### DATASET EXTRACT
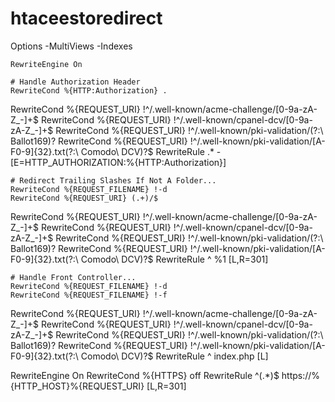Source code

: # htaceestoredirect

<IfModule mod_rewrite.c>
    <IfModule mod_negotiation.c>
        Options -MultiViews -Indexes
    </IfModule>

    RewriteEngine On

    # Handle Authorization Header
    RewriteCond %{HTTP:Authorization} .
RewriteCond %{REQUEST_URI} !^/\.well-known/acme-challenge/[0-9a-zA-Z_-]+$
RewriteCond %{REQUEST_URI} !^/\.well-known/cpanel-dcv/[0-9a-zA-Z_-]+$
RewriteCond %{REQUEST_URI} !^/\.well-known/pki-validation/(?:\ Ballot169)?
RewriteCond %{REQUEST_URI} !^/\.well-known/pki-validation/[A-F0-9]{32}\.txt(?:\ Comodo\ DCV)?$
    RewriteRule .* - [E=HTTP_AUTHORIZATION:%{HTTP:Authorization}]

    # Redirect Trailing Slashes If Not A Folder...
    RewriteCond %{REQUEST_FILENAME} !-d
    RewriteCond %{REQUEST_URI} (.+)/$
RewriteCond %{REQUEST_URI} !^/\.well-known/acme-challenge/[0-9a-zA-Z_-]+$
RewriteCond %{REQUEST_URI} !^/\.well-known/cpanel-dcv/[0-9a-zA-Z_-]+$
RewriteCond %{REQUEST_URI} !^/\.well-known/pki-validation/(?:\ Ballot169)?
RewriteCond %{REQUEST_URI} !^/\.well-known/pki-validation/[A-F0-9]{32}\.txt(?:\ Comodo\ DCV)?$
    RewriteRule ^ %1 [L,R=301]

    # Handle Front Controller...
    RewriteCond %{REQUEST_FILENAME} !-d
    RewriteCond %{REQUEST_FILENAME} !-f
RewriteCond %{REQUEST_URI} !^/\.well-known/acme-challenge/[0-9a-zA-Z_-]+$
RewriteCond %{REQUEST_URI} !^/\.well-known/cpanel-dcv/[0-9a-zA-Z_-]+$
RewriteCond %{REQUEST_URI} !^/\.well-known/pki-validation/(?:\ Ballot169)?
RewriteCond %{REQUEST_URI} !^/\.well-known/pki-validation/[A-F0-9]{32}\.txt(?:\ Comodo\ DCV)?$
    RewriteRule ^ index.php [L]
</IfModule>

RewriteEngine On
RewriteCond %{HTTPS} off
RewriteRule ^(.*)$ https://%{HTTP_HOST}%{REQUEST_URI} [L,R=301]
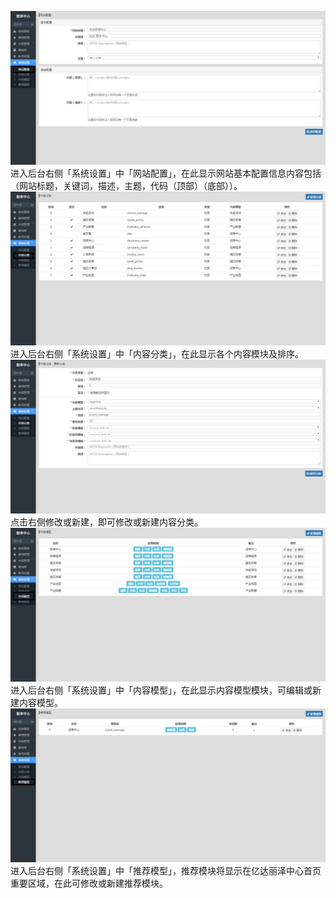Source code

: ![](/assets/系统设置.png)进入后台右侧「系统设置」中「网站配置」，在此显示网站基本配置信息内容包括（网站标题，关键词，描述，主题，代码（顶部）（底部））。![](/assets/系统设置1.png)进入后台右侧「系统设置」中「内容分类」，在此显示各个内容模块及排序。![](/assets/系统设置4.png)点击右侧修改或新建，即可修改或新建内容分类。![](/assets/系统设置2.png)进入后台右侧「系统设置」中「内容模型」，在此显示内容模型模块，可编辑或新建内容模型。![](/assets/系统设置3.png)进入后台右侧「系统设置」中「推荐模型」，推荐模块将显示在亿达丽泽中心首页重要区域，在此可修改或新建推荐模块。

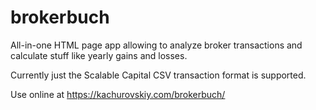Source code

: # brokerbuch

All-in-one HTML page app allowing to analyze broker transactions and calculate stuff like yearly gains and losses.

Currently just the Scalable Capital CSV transaction format is supported.

Use online at https://kachurovskiy.com/brokerbuch/
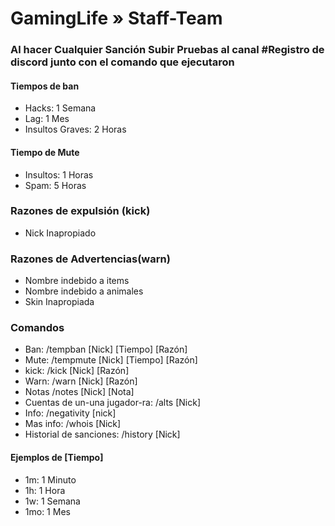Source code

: # GamingLife » Staff-Team

### Al hacer Cualquier Sanción Subir Pruebas al canal #Registro de discord junto con el comando que ejecutaron


#### Tiempos de ban
- Hacks: 1 Semana
- Lag: 1 Mes
- Insultos Graves: 2 Horas

#### Tiempo de Mute
- Insultos: 1 Horas
- Spam: 5 Horas
### Razones de expulsión (kick)
- Nick Inapropiado

### Razones de Advertencias(warn)
- Nombre indebido a items
- Nombre indebido a animales
- Skin Inapropiada


### Comandos
- Ban: /tempban [Nick] [Tiempo] [Razón]
- Mute: /tempmute [Nick] [Tiempo] [Razón]
- kick: /kick [Nick] [Razón]
- Warn: /warn [Nick] [Razón]
- Notas /notes [Nick] [Nota]
- Cuentas de un-una jugador-ra: /alts [Nick] 
- Info: /negativity [nick]
- Mas info: /whois [Nick]
- Historial de sanciones: /history [Nick]

#### Ejemplos de [Tiempo]
- 1m: 1 Minuto
- 1h: 1 Hora
- 1w: 1 Semana
- 1mo: 1 Mes
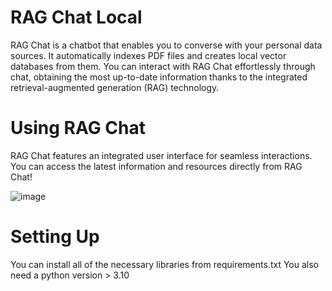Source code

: # RAG Chat Local
RAG Chat is a chatbot that enables you to converse with your personal data sources. 
It automatically indexes PDF files and creates local vector databases from them.
You can interact with RAG Chat effortlessly through chat, obtaining the most up-to-date information thanks to the integrated retrieval-augmented generation (RAG) technology.

# Using RAG Chat
RAG Chat features an integrated user interface for seamless interactions.
You can access the latest information and resources directly from RAG Chat!

![image](https://github.com/user-attachments/assets/3b73cd7f-20a4-451f-8241-fe6b48bd9b0e)

# Setting Up
You can install all of the necessary libraries from requirements.txt
You also need a python version > 3.10
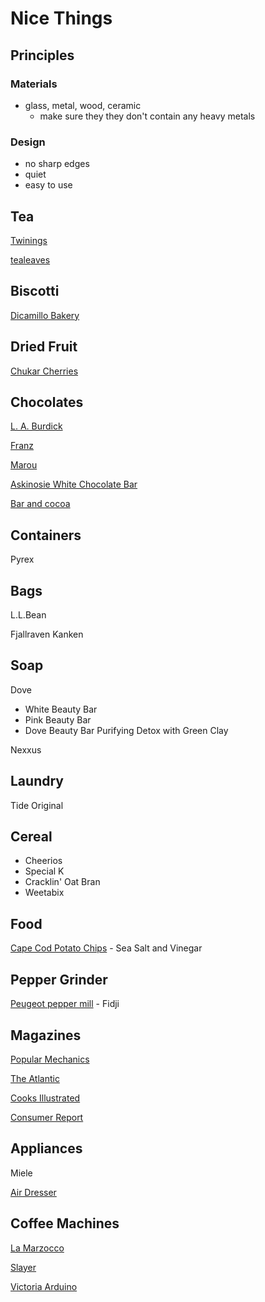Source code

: # Nice Things

## Principles

### Materials

- glass, metal, wood, ceramic
    - make sure they they don't contain any heavy metals

### Design

- no sharp edges
- quiet
- easy to use

## Tea

[Twinings](https://twiningsusa.com/)

[tealeaves](https://www.tealeaves.com/)

## Biscotti

[Dicamillo Bakery](https://www.dicamillobakery.com/)

## Dried Fruit

[Chukar Cherries](https://www.chukar.com/)

## Chocolates

[L. A. Burdick](https://www.burdickchocolate.com/)

[Franz](https://frans.com/)

[Marou](https://marouchocolate.com/)

[Askinosie White Chocolate Bar](https://askinosie.com/collections/white-chocolate-bars)

[Bar and cocoa](https://barandcocoa.com/)

## Containers

Pyrex

## Bags

L.L.Bean

Fjallraven Kanken

## Soap

Dove

- White Beauty Bar
- Pink Beauty Bar
- Dove Beauty Bar Purifying Detox with Green Clay

Nexxus

## Laundry

Tide Original

## Cereal

- Cheerios
- Special K
- Cracklin' Oat Bran
- Weetabix


## Food

[Cape Cod Potato Chips](https://www.capecodchips.com/)
    - Sea Salt and Vinegar

## Pepper Grinder

[Peugeot pepper mill](https://us.peugeot-saveurs.com/en_us/pepper-mills)
    - Fidji

## Magazines

[Popular Mechanics](https://www.popularmechanics.com/)

[The Atlantic](https://www.theatlantic.com/)

[Cooks Illustrated](https://www.cooksillustrated.com/)

[Consumer Report](https://www.consumerreports.org/)

## Appliances

Miele

[Air Dresser](https://www.samsung.com/us/air-dresser)

## Coffee Machines

[La Marzocco](https://www.lamarzoccousa.com/)

[Slayer](https://slayerespresso.com/)

[Victoria Arduino](https://www.victoriaarduino.com/)
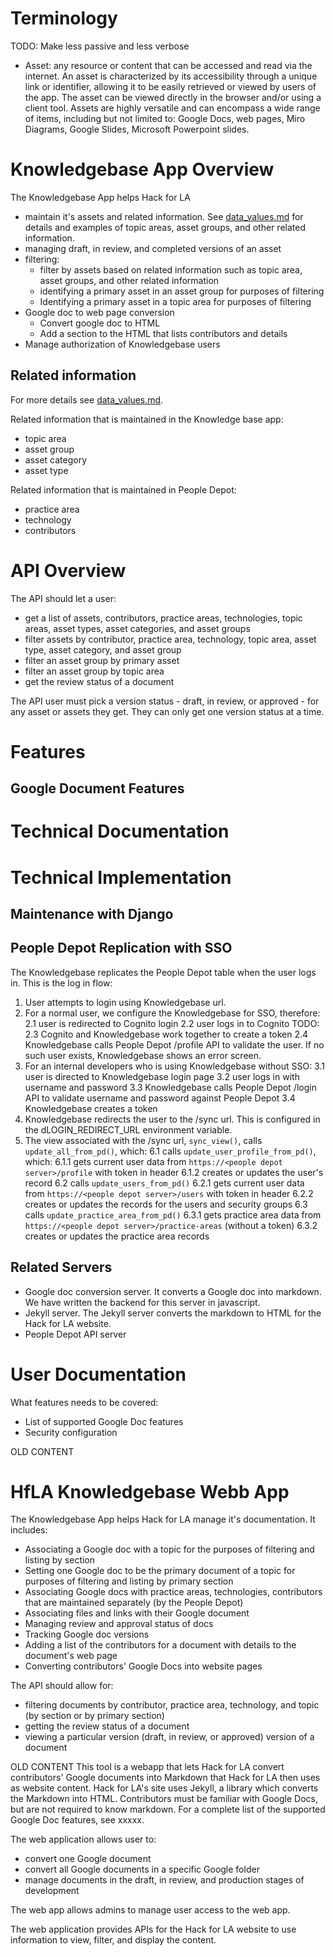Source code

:# Terminology
TODO: Make less passive and less verbose
- Asset: any resource or content that can be accessed and read via the internet.  An asset is characterized by its accessibility through a unique link or identifier, allowing it to be easily retrieved or viewed by users of the app.  The asset can be viewed directly in the browser and/or using a client tool.  Assets are highly versatile and can encompass a wide range of items, including but not limited to: Google Docs, web pages, Miro Diagrams, Google Slides, Microsoft Powerpoint slides.


# Knowledgebase App Overview

The Knowledgebase App helps Hack for LA 
- maintain it's assets and related information.  See [data_values.md](docs/design/data_values.md) for details and examples of topic areas, asset groups, and other related information.
- managing draft, in review, and completed versions of an asset
- filtering:
   - filter by assets based on related information such as topic area, asset groups, and other related information
   - identifying a primary asset in an asset group for purposes of filtering
   - Identifying a primary asset in a topic area for purposes of filtering
- Google doc to web page conversion
  - Convert google doc to HTML
  - Add a section to the HTML that lists contributors and details
- Manage authorization of Knowledgebase users

## Related information

For more details see [data_values.md](docs/design/data_values.md).

Related information that is maintained in the Knowledge base app:
- topic area
- asset group
- asset category
- asset type

Related information that is maintained in People Depot:
- practice area
- technology
- contributors

# API Overview

The API should let a user:
- get a list of assets, contributors, practice areas, technologies, topic areas, asset types, asset categories, and asset groups
- filter assets by contributor, practice area, technology, topic area, asset type, asset category, and asset group
- filter an asset group by primary asset
- filter an asset group by topic area
- get the review status of a document

The API user must pick a version status - draft, in review, or approved - for any asset or assets they get. They can only get one version status at a time.




# Features
## Google Document Features
# Technical Documentation

# Technical Implementation
## Maintenance with Django
## People Depot Replication with SSO

The Knowledgebase replicates the People Depot table when the user logs in. This is the log in flow:

1. User attempts to login using Knowledgebase url.
2. For a normal user, we configure the Knowledgebase for SSO, therefore:
   2.1 user is redirected to Cognito login
   2.2 user logs in to Cognito
   TODO: 2.3 Cognito and Knowledgebase work together to create a token
   2.4 Knowledgebase calls People Depot /profile API to validate the user.  If no such user exists,
   Knowledgebase shows an error screen.
3. For an internal developers who is using Knowledgebase without SSO:
   3.1 user is directed to Knowledgebase login page
   3.2 user logs in with username and password
   3.3 Knowledgebase calls People Depot /login API to validate username and password against People Depot
   3.4 Knowledgebase creates a token
5. Knowledgebase redirects the user to the /sync url.  This is configured in the dLOGIN_REDIRECT_URL environment variable.
6. The view associated with the /sync url, `sync_view()`, calls `update_all_from_pd()`, which:
   6.1 calls `update_user_profile_from_pd()`, which:
      6.1.1 gets current user data from `https://<people depot server>/profile` with token in header
      6.1.2 creates or updates the user's record
   6.2 calls `update_users_from_pd()`
      6.2.1 gets current user data from `https://<people depot server>/users` with token in header
      6.2.2 creates or updates the records for the users and security groups
   6.3 calls `update_practice_area_from_pd()`
      6.3.1 gets practice area data from `https://<people depot server>/practice-areas` (without a token)
      6.3.2 creates or updates the practice area records

## Related Servers

- Google doc conversion server. It converts a Google doc into markdown. We have written the backend for this server in javascript.
- Jekyll server. The Jekyll server converts the markdown to HTML for the Hack for LA website.
- People Depot API server

# User Documentation

What features needs to be covered:
- List of supported Google Doc features
- Security configuration
















OLD CONTENT
# HfLA Knowledgebase Webb App
The Knowledgebase App helps Hack for LA manage it's documentation. It includes:
- Associating a Google doc with a topic for the purposes of filtering and listing by section
- Setting one Google doc to be the primary document of a topic for purposes of filtering and listing by primary section
- Associating Google docs with practice areas, technologies, contributors that are maintained separately (by the People Depot)
- Associating files and links with their Google document
- Managing review and approval status of docs
- Tracking Google doc versions
- Adding a list of the contributors for a document with details to the document's web page
- Converting contributors' Google Docs into website pages

The API should allow for:
- filtering documents by contributor, practice area, technology, and topic (by section or by primary section)
- getting the review status of a document
- viewing a particular version (draft, in review, or approved) version of a document


OLD CONTENT
This tool is a webapp that lets Hack for LA convert contributors' Google documents into Markdown that Hack for LA then uses as website content.  Hack for LA's site uses Jekyll, a library which converts the Markdown into HTML.  Contributors must be familiar with Google Docs, but are not required to know markdown.  For a complete list of the supported Google Doc features, see xxxxx.

The web application allows user to:
- convert one Google document
- convert all Google documents in a specific Google folder
- manage documents in the draft, in review, and production stages of development

The web app allows admins to manage user access to the web app.

The web application provides APIs for the Hack for LA website to use information to view, filter, and display the content.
######
> _PROBLEM_: Write out exactly the lines above between the line with "# Using RAG Chat" and the line with "You can access", inclusive, and nothing beyond them.

> _TASK SOLUTION_:
# Using RAG Chat
RAG Chat features an integrated user interface for seamless interactions.
You can access the latest information and resources directly from RAG Chat!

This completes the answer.